## [What you will do]
Will you extract the entries word for word? Images should not appear in the copy.

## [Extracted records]
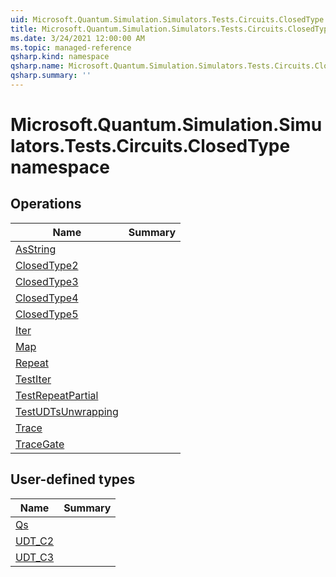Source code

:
 ```yaml
---
uid: Microsoft.Quantum.Simulation.Simulators.Tests.Circuits.ClosedType
title: Microsoft.Quantum.Simulation.Simulators.Tests.Circuits.ClosedType namespace
ms.date: 3/24/2021 12:00:00 AM
ms.topic: managed-reference
qsharp.kind: namespace
qsharp.name: Microsoft.Quantum.Simulation.Simulators.Tests.Circuits.ClosedType
qsharp.summary: ''
---
```


# Microsoft.Quantum.Simulation.Simulators.Tests.Circuits.ClosedType namespace




<!-- summaries -->

## Operations

| Name | Summary |
|------|---------|
|[AsString](xref:Microsoft.Quantum.Simulation.Simulators.Tests.Circuits.ClosedType.AsString) |
|[ClosedType2](xref:Microsoft.Quantum.Simulation.Simulators.Tests.Circuits.ClosedType.ClosedType2) |
|[ClosedType3](xref:Microsoft.Quantum.Simulation.Simulators.Tests.Circuits.ClosedType.ClosedType3) |
|[ClosedType4](xref:Microsoft.Quantum.Simulation.Simulators.Tests.Circuits.ClosedType.ClosedType4) |
|[ClosedType5](xref:Microsoft.Quantum.Simulation.Simulators.Tests.Circuits.ClosedType.ClosedType5) |
|[Iter](xref:Microsoft.Quantum.Simulation.Simulators.Tests.Circuits.ClosedType.Iter) |
|[Map](xref:Microsoft.Quantum.Simulation.Simulators.Tests.Circuits.ClosedType.Map) |
|[Repeat](xref:Microsoft.Quantum.Simulation.Simulators.Tests.Circuits.ClosedType.Repeat) |
|[TestIter](xref:Microsoft.Quantum.Simulation.Simulators.Tests.Circuits.ClosedType.TestIter) |
|[TestRepeatPartial](xref:Microsoft.Quantum.Simulation.Simulators.Tests.Circuits.ClosedType.TestRepeatPartial) |
|[TestUDTsUnwrapping](xref:Microsoft.Quantum.Simulation.Simulators.Tests.Circuits.ClosedType.TestUDTsUnwrapping) |
|[Trace](xref:Microsoft.Quantum.Simulation.Simulators.Tests.Circuits.ClosedType.Trace) |
|[TraceGate](xref:Microsoft.Quantum.Simulation.Simulators.Tests.Circuits.ClosedType.TraceGate) |


## User-defined types

| Name | Summary |
|------|---------|
|[Qs](xref:Microsoft.Quantum.Simulation.Simulators.Tests.Circuits.ClosedType.Qs) |
|[UDT_C2](xref:Microsoft.Quantum.Simulation.Simulators.Tests.Circuits.ClosedType.UDT_C2) |
|[UDT_C3](xref:Microsoft.Quantum.Simulation.Simulators.Tests.Circuits.ClosedType.UDT_C3) |
<!-- /summaries -->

## [Exercise output]
Source code

:
 ```yaml
---
uid: Microsoft.Quantum.Simulation.Simulators.Tests.Circuits.ClosedType
title: Microsoft.Quantum.Simulation.Simulators.Tests.Circuits.ClosedType namespace
ms.date: 3/24/2021 12:00:00 AM
ms.topic: managed-reference
qsharp.kind: namespace
qsharp.name: Microsoft.Quantum.Simulation.Simulators.Tests.Circuits.ClosedType
qsharp.summary: ''
---
```


# Microsoft.Quantum.Simulation.Simulators.Tests.Circuits.ClosedType namespace




<!-- summaries -->

## Operations

| Name | Summary |
|------|---------|
|[AsString](xref:Microsoft.Quantum.Simulation.Simulators.Tests.Circuits.ClosedType.AsString) |
|[ClosedType2](xref:Microsoft.Quantum.Simulation.Simulators.Tests.Circuits.ClosedType.ClosedType2) |
|[ClosedType3](xref:Microsoft.Quantum.Simulation.Simulators.Tests.Circuits.ClosedType.ClosedType3) |
|[ClosedType4](xref:Microsoft.Quantum.Simulation.Simulators.Tests.Circuits.ClosedType.ClosedType4) |
|[ClosedType5](xref:Microsoft.Quantum.Simulation.Simulators.Tests.Circuits.ClosedType.ClosedType5) |
|[Iter](xref:Microsoft.Quantum.Simulation.Simulators.Tests.Circuits.ClosedType.Iter) |
|[Map](xref:Microsoft.Quantum.Simulation.Simulators.Tests.Circuits.ClosedType.Map) |
|[Repeat](xref:Microsoft.Quantum.Simulation.Simulators.Tests.Circuits.ClosedType.Repeat) |
|[TestIter](xref:Microsoft.Quantum.Simulation.Simulators.Tests.Circuits.ClosedType.TestIter) |
|[TestRepeatPartial](xref:Microsoft.Quantum.Simulation.Simulators.Tests.Circuits.ClosedType.TestRepeatPartial) |
|[TestUDTsUnwrapping](xref:Microsoft.Quantum.Simulation.Simulators.Tests.Circuits.ClosedType.TestUDTsUnwrapping) |
|[Trace](xref:Microsoft.Quantum.Simulation.Simulators.Tests.Circuits.ClosedType.Trace) |
|[TraceGate](xref:Microsoft.Quantum.Simulation.Simulators.Tests.Circuits.ClosedType.TraceGate) |


## User-defined types

| Name | Summary |
|------|---------|
|[Qs](xref:Microsoft.Quantum.Simulation.Simulators.Tests.Circuits.ClosedType.Qs) |
|[UDT_C2](xref:Microsoft.Quantum.Simulation.Simulators.Tests.Circuits.ClosedType.UDT_C2) |
|[UDT_C3](xref:Microsoft.Quantum.Simulation.Simulators.Tests.Circuits.ClosedType.UDT_C3) |
<!-- /summaries -->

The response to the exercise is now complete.